» **Provided records**:
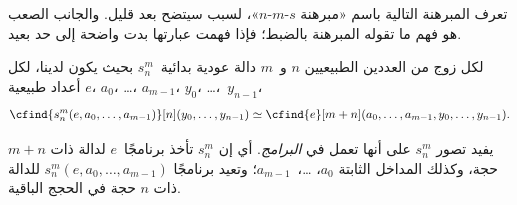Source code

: \documentclass[../../../include/open-logic-section]{subfiles}
\begin{document}

\begin{explain}
تعرف المبرهنة التالية باسم «مبرهنة $s$-$m$-$n$»، لسبب سيتضح بعد
قليل. والجانب الصعب هو فهم ما تقوله المبرهنة بالضبط؛ فإذا فهمت عبارتها
بدت واضحة إلى حد بعيد.
\end{explain}

\begin{thm}
  لكل زوج من العددين الطبيعيين $n$ و~$m$ دالة عودية بدائية~$s^m_n$
  بحيث يكون لدينا، لكل أعداد طبيعية $e$، $a_0$، …، $a_{m-1}$، $y_0$،
  …،~$y_{n-1}$،
  \[
  \cfind{s^m_n(e, a_0, \dots, a_{m-1})}[n](y_0, \dots, y_{n-1}) \simeq
  \cfind{e}[m+n](a_0, \dots, a_{m-1}, y_0, \dots, y_{n-1}).
\]
\end{thm}


\begin{explain}
يفيد تصور $s^m_n$ على أنها تعمل في \emph{البرامج}. أي إن $s^m_n$
تأخذ برنامجًا~$e$ لدالة ذات $m+n$ حجة، وكذلك المداخل الثابتة $a_0$،
…،~$a_{m-1}$؛ وتعيد برنامجًا
$s^m_n(e,a_0,\dots,a_{m-1})$ للدالة ذات $n$ حجة في الحجج الباقية.
\end{explain}
\end{document}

» **Exercise brief**:
Go through the material above and copy each line that holds the string "المبرهنة".

» **Written response**:
تعرف المبرهنة التالية باسم «مبرهنة $s$-$m$-$n$»، لسبب سيتضح بعد
قليل. والجانب الصعب هو فهم ما تقوله المبرهنة بالضبط؛ فإذا فهمت عبارتها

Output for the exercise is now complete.